#### EXERCISE MATERIAL
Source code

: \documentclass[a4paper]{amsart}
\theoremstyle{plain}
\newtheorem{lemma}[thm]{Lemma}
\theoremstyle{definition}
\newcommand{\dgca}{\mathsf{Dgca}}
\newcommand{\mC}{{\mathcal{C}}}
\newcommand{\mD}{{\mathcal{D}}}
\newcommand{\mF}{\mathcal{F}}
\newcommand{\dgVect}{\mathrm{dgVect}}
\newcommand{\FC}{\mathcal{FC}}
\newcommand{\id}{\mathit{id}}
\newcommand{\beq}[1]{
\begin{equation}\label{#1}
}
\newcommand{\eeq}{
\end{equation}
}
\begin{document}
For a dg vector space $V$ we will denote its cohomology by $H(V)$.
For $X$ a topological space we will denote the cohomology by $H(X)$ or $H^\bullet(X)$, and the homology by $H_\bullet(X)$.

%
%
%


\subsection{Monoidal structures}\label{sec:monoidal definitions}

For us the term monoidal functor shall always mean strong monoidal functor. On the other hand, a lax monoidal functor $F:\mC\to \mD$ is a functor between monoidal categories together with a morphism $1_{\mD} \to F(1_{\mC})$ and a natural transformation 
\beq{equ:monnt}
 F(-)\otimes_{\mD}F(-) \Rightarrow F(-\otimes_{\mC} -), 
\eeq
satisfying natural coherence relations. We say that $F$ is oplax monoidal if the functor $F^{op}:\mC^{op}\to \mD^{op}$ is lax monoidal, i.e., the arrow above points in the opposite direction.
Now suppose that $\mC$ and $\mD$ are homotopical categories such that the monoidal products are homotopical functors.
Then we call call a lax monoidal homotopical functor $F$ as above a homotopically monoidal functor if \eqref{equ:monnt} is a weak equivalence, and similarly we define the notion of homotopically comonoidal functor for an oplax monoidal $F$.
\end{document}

#### TASK PROMPT
Nothing in the records may change; output all of them exactly.

#### ANSWER
Source code

: \documentclass[a4paper]{amsart}
\theoremstyle{plain}
\newtheorem{lemma}[thm]{Lemma}
\theoremstyle{definition}
\newcommand{\dgca}{\mathsf{Dgca}}
\newcommand{\mC}{{\mathcal{C}}}
\newcommand{\mD}{{\mathcal{D}}}
\newcommand{\mF}{\mathcal{F}}
\newcommand{\dgVect}{\mathrm{dgVect}}
\newcommand{\FC}{\mathcal{FC}}
\newcommand{\id}{\mathit{id}}
\newcommand{\beq}[1]{
\begin{equation}\label{#1}
}
\newcommand{\eeq}{
\end{equation}
}
\begin{document}
For a dg vector space $V$ we will denote its cohomology by $H(V)$.
For $X$ a topological space we will denote the cohomology by $H(X)$ or $H^\bullet(X)$, and the homology by $H_\bullet(X)$.

%
%
%


\subsection{Monoidal structures}\label{sec:monoidal definitions}

For us the term monoidal functor shall always mean strong monoidal functor. On the other hand, a lax monoidal functor $F:\mC\to \mD$ is a functor between monoidal categories together with a morphism $1_{\mD} \to F(1_{\mC})$ and a natural transformation 
\beq{equ:monnt}
 F(-)\otimes_{\mD}F(-) \Rightarrow F(-\otimes_{\mC} -), 
\eeq
satisfying natural coherence relations. We say that $F$ is oplax monoidal if the functor $F^{op}:\mC^{op}\to \mD^{op}$ is lax monoidal, i.e., the arrow above points in the opposite direction.
Now suppose that $\mC$ and $\mD$ are homotopical categories such that the monoidal products are homotopical functors.
Then we call call a lax monoidal homotopical functor $F$ as above a homotopically monoidal functor if \eqref{equ:monnt} is a weak equivalence, and similarly we define the notion of homotopically comonoidal functor for an oplax monoidal $F$.
\end{document}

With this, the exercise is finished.